Safety Features of Advanced and Economic Simplified Boiling Water Reactors
| Main Author: | Chiang, Ren-Tai |
|---|---|
| Format: | Article info application/pdf eJournal |
| Bahasa: | eng |
| Terbitan: |
Fakultas Sains dan Matematika Universitas Kristen Satya Wacana
, 2018
|
| Online Access: |
https://ejournal.uksw.edu/ijpna/article/view/1663 https://ejournal.uksw.edu/ijpna/article/view/1663/878 |
Daftar Isi:
- The Advanced Boiling Water Reactor (ABWR) and the Economic Simplified Boiling Water Reactor (ESBWR) are two kinds of contemporary, advanced, commercially available nuclear power reactors. Reactor internal pumps in an ABWR improve performance while eliminating the large recirculation pumps in earlier BWRs. The utilization of natural circulation and passive safety systems in the ESBWR design simplifies nuclear reactor system designs, reduces cost, and provides a reliable stability solution for inherently safe operation.
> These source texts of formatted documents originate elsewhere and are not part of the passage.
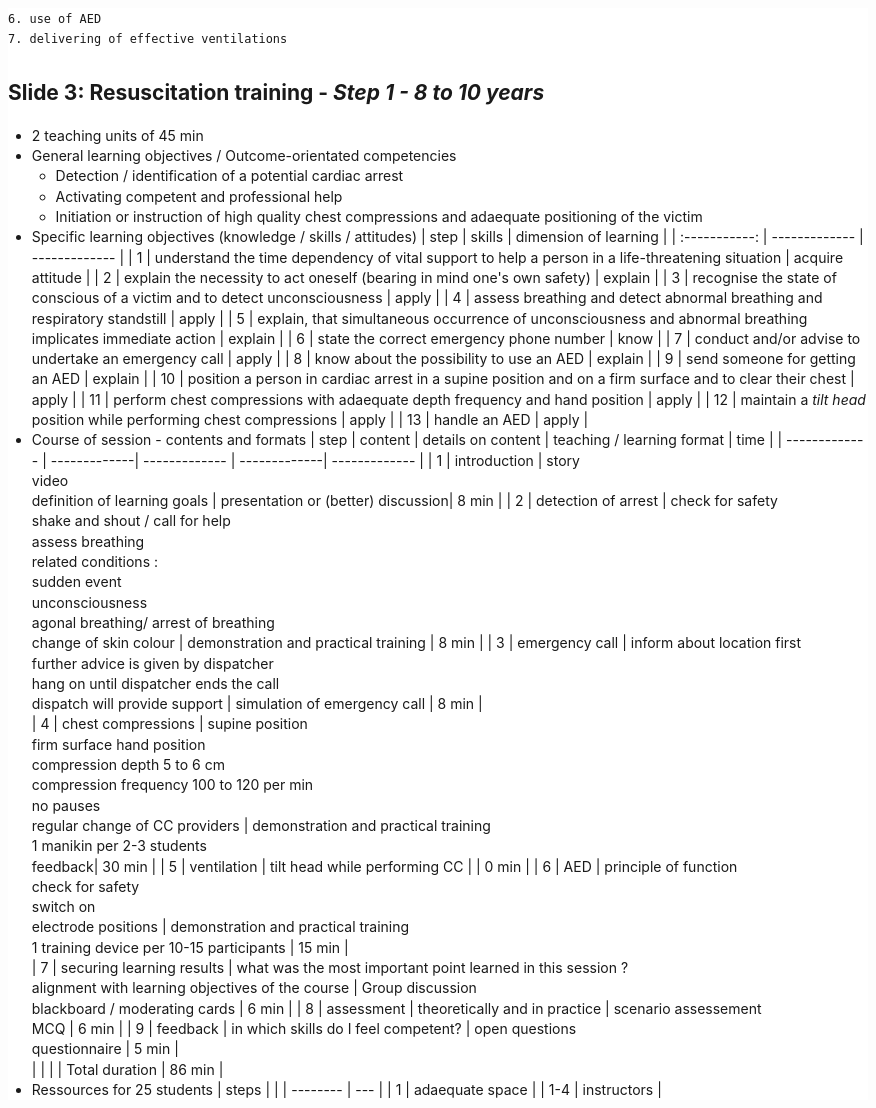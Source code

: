     6. use of AED
    7. delivering of effective ventilations

## Slide 3: Resuscitation training - *Step 1 - 8 to 10 years*

- 2 teaching units of 45 min
- General learning objectives / Outcome-orientated competencies
   - Detection / identification of a potential cardiac arrest
   - Activating competent and professional help
   - Initiation or instruction of high quality chest compressions and adaequate positioning of the victim
- Specific learning objectives (knowledge / skills / attitudes)
   | step | skills | dimension of learning |
   | :-----------: | ------------- | ------------- |
   | 1 | understand the time dependency of vital support to help a person in a life-threatening situation | acquire <br> attitude |
   | 2 | explain the necessity to act oneself (bearing in mind one's own safety) | explain |
   | 3 | recognise the state of conscious of a victim and to detect unconsciousness | apply |
   | 4 | assess breathing and detect abnormal breathing and respiratory standstill | apply |
   | 5 | explain, that simultaneous occurrence of unconsciousness and abnormal breathing implicates immediate action | explain |
   | 6 | state the correct emergency phone number | know |
   | 7 | conduct and/or advise to undertake an emergency call | apply |
   | 8 | know about the possibility to use an AED | explain |
   | 9 | send someone for getting an AED | explain |
   | 10 | position a person in cardiac arrest in a supine position and on a firm surface and to clear their chest | apply |
   | 11 | perform chest compressions with adaequate depth frequency and hand position | apply |
   | 12 | maintain a *tilt head* position while performing chest compressions | apply |
   | 13 | handle an AED | apply |   
 - Course of session - contents and formats
   | step | content | details on content | teaching / learning format | time | 
   | ------------- | -------------| ------------- | -------------| ------------- | 
   | 1 | introduction | story <br> video <br> definition of learning goals | presentation or (better) discussion| 8 min | 
   | 2 | detection of arrest | check for safety <br> shake and shout / call for help <br> assess breathing <br> related conditions : <br> sudden event <br> unconsciousness <br> agonal breathing/ arrest of breathing <br> change of skin colour | demonstration and practical training | 8 min | 
   | 3 | emergency call | inform about location first <br> further advice is given by dispatcher <br> hang on until dispatcher ends the call <br> dispatch will provide support | simulation of emergency call | 8 min |     
   | 4 | chest compressions | supine position <br> firm surface hand position <br> compression depth 5 to 6 cm <br> compression frequency 100 to 120 per min <br> no pauses <br> regular change of CC providers  | demonstration and practical training <br> 1 manikin per 2-3 students <br> feedback| 30 min | 
   | 5 | ventilation | tilt head while performing CC |  | 0 min | 
   | 6 | AED | principle of function <br> check for safety <br> switch on <br> electrode positions | demonstration and practical training <br> 1 training device per 10-15 participants | 15 min |     
   | 7 | securing learning results | what was the most important point learned in this session ? <br> alignment with learning objectives of the course | Group discussion <br> blackboard / moderating cards | 6 min | 
   | 8 | assessment | theoretically and in practice | scenario assessement <br> MCQ | 6 min | 
   | 9 | feedback | in which skills do I feel competent? | open questions <br> questionnaire | 5 min |            
   |   |          |            | Total duration | 86 min |      
- Ressources for 25 students
   |  steps   |     |
   | -------- | --- |
   |  1       | adaequate space   |
   | 1-4      | instructors       |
The conceptually reliable stability solution for inherently safe ESBWR operation is developed by establishing a sufficiently high natural circulation flow line, which has a core flow margin at least 5% higher than the stability boundary flow at 100% rated power of a conventional BWR, and then by designing a high flow natural circulation system to achieve this high natural circulation flow line. The performance analyses for the ESBWR Emergency Core Cooling System (ECCS) show that: (1) the core remains covered with a large margin and there is no core heat up in the ESBWR for any break size, (2) the long-term containment pressure increases gradually with time, in the order of hours, and the peak pressure is below the design value with a large margin, and (3) the margins depend on the containment volumes and water inventories. These safety design features ensure inherently safe ESBWR operation. Enhanced safety features based on lessons learned from the Fukushima nuclear accident are added in ABWR’s and ESBWR’s safety designs. The major enhancements are the further prevention of station blackout and loss of ultimate heat sink.